Define a Data Quality Strategy
To achieve improvements in data quality requires a data quality strategy (DQS) that lays out what is to be done, and how it is to be done. The DQS must be aligned with the business strategy that it supports. Consider the following topics when developing a strategic framework.
- How are business needs prioritized?
- What data is critical for meeting those business needs?
- Using business requirements, define business rules and data quality standards
- What are the discrepancies between data and expectations?
- What feedback do stakeholders have on findings?
- How will issues that arise be prioritized and managed?
- What opportunities for improvement can be identified and prioritized?
- How will data quality be measured, monitored, and reported on?
- How will metadata be captured and documented?
- How will quality controls be integrated into business and technical processes?
Identify Critical Data and Business Rules
Because not all data is equally important, identifying data and business rules is critical. Focus on defining the most important data first, that data which can deliver significantly greater value if its data quality were improved. Good starting points are domains such as regulatory compliance, financial improvements, and direct customer impact.
Perform an Initial Data Quality Assessment
After critical data and business rules have been defined, data analysts can begin querying data and digging into it to understand data content and relationship. Comparing the actual data to rules and expectations, for the first time, will likely reveal a much different image of the data than what is expected; such as undocumented dependencies and relationships, implied rules, redundant data, contradictions and overlap.

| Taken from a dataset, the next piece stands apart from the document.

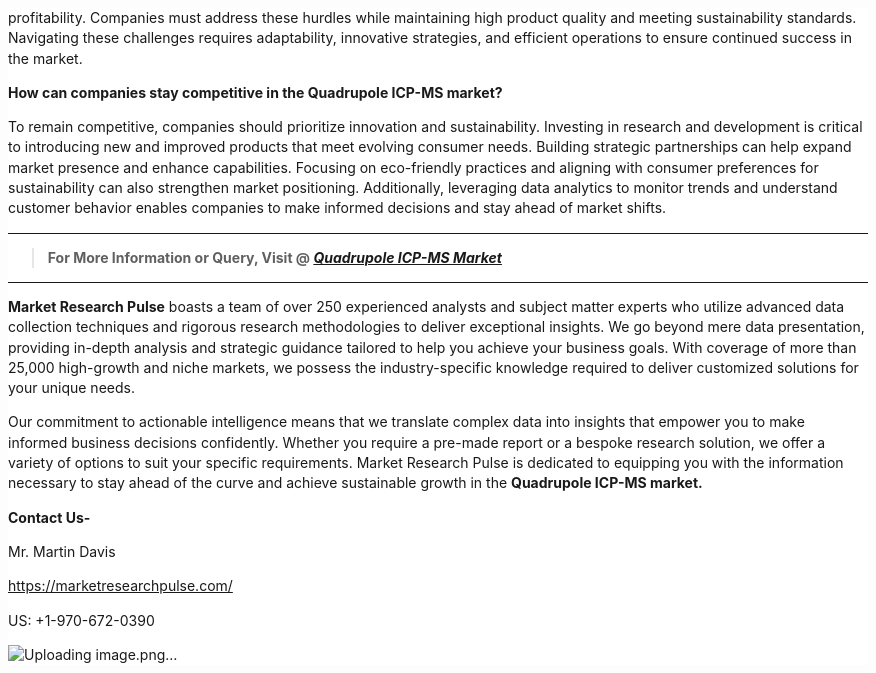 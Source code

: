 profitability. Companies must address these hurdles while maintaining high product quality and meeting sustainability standards. Navigating these challenges requires adaptability, innovative strategies, and efficient operations to ensure continued success in the market.</p><p><strong>How can companies stay competitive in the Quadrupole ICP-MS market?</strong></p><p>To remain competitive, companies should prioritize innovation and sustainability. Investing in research and development is critical to introducing new and improved products that meet evolving consumer needs. Building strategic partnerships can help expand market presence and enhance capabilities. Focusing on eco-friendly practices and aligning with consumer preferences for sustainability can also strengthen market positioning. Additionally, leveraging data analytics to monitor trends and understand customer behavior enables companies to make informed decisions and stay ahead of market shifts.</p><hr /><blockquote><p><strong>For More Information or Query, Visit @&nbsp;<em><a href="https://marketresearchpulse.com/report/16024/quadrupole-icp-ms-market?utm_source=Linkedin&utm_medium=019">Quadrupole ICP-MS Market</a></em></strong></p></blockquote><hr /><p><strong>Market Research Pulse</strong> boasts a team of over 250 experienced analysts and subject matter experts who utilize advanced data collection techniques and rigorous research methodologies to deliver exceptional insights. We go beyond mere data presentation, providing in-depth analysis and strategic guidance tailored to help you achieve your business goals. With coverage of more than 25,000 high-growth and niche markets, we possess the industry-specific knowledge required to deliver customized solutions for your unique needs.</p><p>Our commitment to actionable intelligence means that we translate complex data into insights that empower you to make informed business decisions confidently. Whether you require a pre-made report or a bespoke research solution, we offer a variety of options to suit your specific requirements. Market Research Pulse is dedicated to equipping you with the information necessary to stay ahead of the curve and achieve sustainable growth in the <strong>Quadrupole ICP-MS market.</strong></p><p><strong>Contact Us-</strong></p><p>Mr. Martin Davis</p><p>https://marketresearchpulse.com/</p><p>US: +1-970-672-0390</p>
![Uploading image.png…]()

Identify and Prioritize Potential Improvements
At this point, with the initial data quality assessment, and a summary of the improvement process validated, it is time to dig deeper and perform an in-depth and full scale data profile of the large data sets, in order to adequately understand the extent of issues for improvement that can be addressed. Further, discussion with data stakeholders about the impact of the issues, combined with an analysis of business impacts can be used to prioritize the improvements.
Define Goals for Data Quality Improvements
The preliminary assessment forms the foundation for a more specific data quality program. The prioritization of improvements can then be considered through the lens of short-term remedial goals versus longer term strategic goals. Ideally, goals should be aligned with the strategic goal of discovering root causes and establishing the controls and mechanisms to prevent further issues.
Develop and Deploy Data Quality Operations
A data quality program should implement a plan and technology that allows data analysts and data stewards to achieve the following operations:
- Managing data quality rules
- Measure and monitor data quality
- Develop operational procedures for managing data issues
- Establish data quality Service Level Agreements
- Develop data quality reporting
Some or all of these operations above can be handled by data quality tools or Master Data Management platforms.